Nonetheless, there is growing concern in the Republican Party about the president’s position toward the Confederacy, and some GOP politicians (especially those from southern states) are distancing themselves from Trump’s views. They support demands associated with revising CSA historical memory by, for example, renaming military bases. Similar support has come from leaders of the U.S. armed forces. In this context, Defense Secretary Mark Esper has banned displaying the Confederate battle flag on American bases and installations. Additionally, the chairman of the Joint Chiefs of Staff publicly supports creating a commission to research the question of renaming bases.
Conclusions and Perspectives
The conflicting approaches toward the Confederate legacy will continue to raise political or racial tensions and cause divisions in the U.S. Politicising the current efforts to reconcile the history of CSA symbols by both parties will strongly influence the election campaign. Trump’s aim is to maintain the same amount of electoral support in the South as he had during the 2016 election. A majority of residents there support maintaining Confederate symbols. However, the president’s views on CSA memory may eventually harm his support, making it more difficult to obtain the support of an additional electorate in the more liberal parts of the country, reluctant toward any views that can be described as bordering on racism. The latest polls indicate that general support for Trump is falling (from 41% in June to 37% in July) while it is increasing for Biden (from 49% in June to 52%). Furthermore, Trump’s views are contributing to an increasing split within the Republican Party itself.

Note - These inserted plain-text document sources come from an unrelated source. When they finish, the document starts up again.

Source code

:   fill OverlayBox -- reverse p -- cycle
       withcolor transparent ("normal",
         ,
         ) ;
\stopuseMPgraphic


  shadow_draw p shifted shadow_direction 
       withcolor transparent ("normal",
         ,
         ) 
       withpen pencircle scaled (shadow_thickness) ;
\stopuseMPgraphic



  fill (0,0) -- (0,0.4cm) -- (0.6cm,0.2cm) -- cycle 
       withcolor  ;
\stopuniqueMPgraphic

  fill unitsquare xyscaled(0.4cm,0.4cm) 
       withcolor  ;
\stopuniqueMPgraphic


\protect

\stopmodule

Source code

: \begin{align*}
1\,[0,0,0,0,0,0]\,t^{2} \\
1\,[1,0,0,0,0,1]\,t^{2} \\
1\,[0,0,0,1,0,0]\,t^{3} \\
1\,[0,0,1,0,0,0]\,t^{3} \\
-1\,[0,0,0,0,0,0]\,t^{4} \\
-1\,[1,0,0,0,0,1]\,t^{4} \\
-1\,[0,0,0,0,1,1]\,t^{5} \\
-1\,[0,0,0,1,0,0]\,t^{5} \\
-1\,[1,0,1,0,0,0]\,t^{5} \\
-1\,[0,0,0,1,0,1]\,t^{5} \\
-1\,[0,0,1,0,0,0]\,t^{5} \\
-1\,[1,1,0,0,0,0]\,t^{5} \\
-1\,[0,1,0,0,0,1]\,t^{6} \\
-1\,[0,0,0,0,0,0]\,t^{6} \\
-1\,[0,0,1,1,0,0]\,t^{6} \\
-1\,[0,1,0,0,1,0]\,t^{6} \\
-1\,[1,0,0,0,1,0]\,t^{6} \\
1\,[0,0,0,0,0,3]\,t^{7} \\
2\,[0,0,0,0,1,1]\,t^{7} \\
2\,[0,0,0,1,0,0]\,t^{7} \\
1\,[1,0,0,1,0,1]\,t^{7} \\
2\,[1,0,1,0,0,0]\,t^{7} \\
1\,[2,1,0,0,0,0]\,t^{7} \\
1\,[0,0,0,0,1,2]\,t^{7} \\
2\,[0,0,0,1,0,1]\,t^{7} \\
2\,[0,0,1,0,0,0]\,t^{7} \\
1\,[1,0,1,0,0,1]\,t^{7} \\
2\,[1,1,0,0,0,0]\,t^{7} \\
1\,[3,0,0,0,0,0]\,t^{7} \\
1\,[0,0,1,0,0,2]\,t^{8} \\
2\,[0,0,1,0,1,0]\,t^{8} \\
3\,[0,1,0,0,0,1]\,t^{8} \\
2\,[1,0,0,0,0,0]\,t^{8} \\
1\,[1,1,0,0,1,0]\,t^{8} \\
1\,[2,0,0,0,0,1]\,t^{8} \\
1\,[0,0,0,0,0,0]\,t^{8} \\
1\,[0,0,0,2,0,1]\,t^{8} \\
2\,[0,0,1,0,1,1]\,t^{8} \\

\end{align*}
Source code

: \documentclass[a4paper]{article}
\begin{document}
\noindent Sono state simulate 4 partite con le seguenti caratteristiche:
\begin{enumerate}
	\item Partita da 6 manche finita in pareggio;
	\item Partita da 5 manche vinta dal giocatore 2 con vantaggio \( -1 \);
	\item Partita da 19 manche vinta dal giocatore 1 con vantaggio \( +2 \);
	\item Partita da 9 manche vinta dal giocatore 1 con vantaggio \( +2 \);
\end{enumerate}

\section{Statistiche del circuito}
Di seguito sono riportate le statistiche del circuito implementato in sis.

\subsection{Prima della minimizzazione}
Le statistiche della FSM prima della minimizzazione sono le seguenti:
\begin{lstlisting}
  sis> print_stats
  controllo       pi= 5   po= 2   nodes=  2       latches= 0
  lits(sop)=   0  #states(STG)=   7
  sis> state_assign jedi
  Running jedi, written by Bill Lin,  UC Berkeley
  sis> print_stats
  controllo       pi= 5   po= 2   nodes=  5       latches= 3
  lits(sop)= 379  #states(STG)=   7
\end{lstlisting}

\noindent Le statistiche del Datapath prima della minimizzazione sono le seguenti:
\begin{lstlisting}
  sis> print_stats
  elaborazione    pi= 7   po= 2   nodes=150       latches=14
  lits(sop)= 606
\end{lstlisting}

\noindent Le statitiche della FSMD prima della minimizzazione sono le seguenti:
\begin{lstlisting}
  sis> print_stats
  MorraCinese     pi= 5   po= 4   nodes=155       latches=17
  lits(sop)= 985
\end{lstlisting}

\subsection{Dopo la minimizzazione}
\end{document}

Several prominent politicians (for example, Sen. Mitt Romney) have publicly supported Biden. Additionally, Secretary Esper and the military’s contradictory reaction to Trump’s hard position over Confederate symbols illustrates possible divisions within the administration.
The Democrats’ far-reaching positions are helping Biden’s candidacy and can contribute to his victory in November by attracting an electorate that previously supported progressive politicians like Bernie Sanders. A large majority (79%) of those protesting in May supported the Democrats’ position. The increasing influence of progressives on the Democratic Party may affect the future Biden administration to place greater consideration on socio-cultural issues, thereby focusing its attention on internal U.S. problems. Even though the question of reparations for slavery is not generally popular in the U.S., it should be expected that the Democrats will expand federal projects aimed at improving the quality of life among Black Americans.